Sans doute un peu tout cela.
Mais c’est par-dessus tout leur conservatisme face à la révolution du numérique. Au lieu de les rendre créatives, les maisons d’édition se sont recroquevillées sur ce qu’elles croient être leurs valeurs sûres, s’agrippant à leurs chaloupes. Leur mot d’ordre : tenir les prix (le digital au prix du papier), réitérer les succès aveuglément pour rémunérer la chaine du livre. Cette chaine n’existe plus, les maillons lâchent les uns après les autres, au point que le rôle d’éditeur même est remis en question. Elles ont laissé partir l’autoédition qui fait les nouveaux choux gras de quelques gros éditeurs anglo-saxons (reconvertis pour l’occasion) : vente de services éditoriaux, aide à la publication et commission sur les ventes.
De l’autre côté, Amazon, encore lui, mais aussi Google, iBooks, Oyster, se vantent de mettre un coup d’arrêt au diktat de l’édition traditionnelle en faisant vivre des livres moins visibles, et ce au nom de la diversité culturelle.
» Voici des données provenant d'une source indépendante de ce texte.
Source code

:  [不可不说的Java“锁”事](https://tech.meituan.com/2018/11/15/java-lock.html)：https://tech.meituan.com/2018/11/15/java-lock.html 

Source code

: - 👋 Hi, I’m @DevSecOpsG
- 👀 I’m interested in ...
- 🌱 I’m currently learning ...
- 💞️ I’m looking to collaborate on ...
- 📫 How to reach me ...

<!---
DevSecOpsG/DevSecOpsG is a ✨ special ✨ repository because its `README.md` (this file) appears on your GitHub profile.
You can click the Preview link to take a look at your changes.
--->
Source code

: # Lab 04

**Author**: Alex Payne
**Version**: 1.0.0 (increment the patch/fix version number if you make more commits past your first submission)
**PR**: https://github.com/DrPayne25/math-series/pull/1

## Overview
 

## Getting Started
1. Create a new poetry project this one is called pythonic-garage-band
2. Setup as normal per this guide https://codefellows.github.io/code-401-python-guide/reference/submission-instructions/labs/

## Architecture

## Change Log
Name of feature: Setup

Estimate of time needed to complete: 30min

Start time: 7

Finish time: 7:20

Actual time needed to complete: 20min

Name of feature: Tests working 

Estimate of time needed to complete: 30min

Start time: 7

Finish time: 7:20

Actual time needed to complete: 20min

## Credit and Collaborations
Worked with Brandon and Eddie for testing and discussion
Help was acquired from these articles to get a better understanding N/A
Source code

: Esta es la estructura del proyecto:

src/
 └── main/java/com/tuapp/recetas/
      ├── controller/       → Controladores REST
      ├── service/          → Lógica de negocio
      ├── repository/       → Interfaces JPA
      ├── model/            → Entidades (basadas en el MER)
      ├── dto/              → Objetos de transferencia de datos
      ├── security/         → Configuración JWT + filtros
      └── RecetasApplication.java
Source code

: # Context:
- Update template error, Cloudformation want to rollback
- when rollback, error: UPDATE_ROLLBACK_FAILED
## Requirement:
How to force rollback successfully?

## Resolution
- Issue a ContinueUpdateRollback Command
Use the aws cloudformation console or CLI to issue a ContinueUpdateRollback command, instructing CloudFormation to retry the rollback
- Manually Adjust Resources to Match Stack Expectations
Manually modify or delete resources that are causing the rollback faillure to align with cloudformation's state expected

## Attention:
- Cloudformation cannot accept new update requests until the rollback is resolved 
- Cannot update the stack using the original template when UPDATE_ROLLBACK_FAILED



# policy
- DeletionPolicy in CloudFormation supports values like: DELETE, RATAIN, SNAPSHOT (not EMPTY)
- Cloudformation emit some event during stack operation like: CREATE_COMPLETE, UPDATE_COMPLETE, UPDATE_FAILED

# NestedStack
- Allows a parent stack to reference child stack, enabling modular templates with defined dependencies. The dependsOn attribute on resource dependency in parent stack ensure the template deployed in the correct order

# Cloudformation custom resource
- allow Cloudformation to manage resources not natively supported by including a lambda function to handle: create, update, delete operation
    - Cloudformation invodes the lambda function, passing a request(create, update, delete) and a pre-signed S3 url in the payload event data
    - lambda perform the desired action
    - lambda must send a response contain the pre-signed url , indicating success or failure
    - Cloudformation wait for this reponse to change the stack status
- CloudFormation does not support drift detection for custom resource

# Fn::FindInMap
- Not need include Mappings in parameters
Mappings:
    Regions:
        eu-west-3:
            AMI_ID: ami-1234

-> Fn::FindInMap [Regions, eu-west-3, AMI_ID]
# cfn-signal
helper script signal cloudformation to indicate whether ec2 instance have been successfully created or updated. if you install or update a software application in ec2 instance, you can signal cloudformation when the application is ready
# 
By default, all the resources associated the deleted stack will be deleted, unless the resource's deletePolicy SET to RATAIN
Le combat qui oppose aujourd’hui l’édition incarnée par Hachette Book et Amazon n’est pas un combat d’entreprise, c’est un enjeu de société.
Les deux sont trop gourmands. L’édition traditionnelle oligopolistique a tenu sous pression sa distribution jusqu’à maintenant pour intégrer et dominer l’ensemble des activités et faire sa loi.
Les diffuseurs d’aujourd’hui, Amazon entre autres, organisent le marché à leur profit. La suprématie dans la distribution leur fait remonter la filière. Ils veulent concentrer verticalement la profession et devenir éditeur, en toute simplicité.
C’est une course de vitesse qui s’amorce maintenant. D’un coté, Amazon perd de l’argent (126 millions de dollars au deuxième trimestre, et un troisième trimestre qui s’annonce mal) ; de l’autre, des chaines de librairies Goliath, comme « Borders », qui mordent la poussière en se mettant sous le régime des faillites. Mais qui nous propose le bon modèle ? Et que préfère-t-on ? La monolithique Amélie Nothomb pour la rentrée, ou 650 000 livres proposés par Kindle Unlimited pour 9, 90 $ ? C’est peut être injuste mais nous, lecteurs, sommes perdus.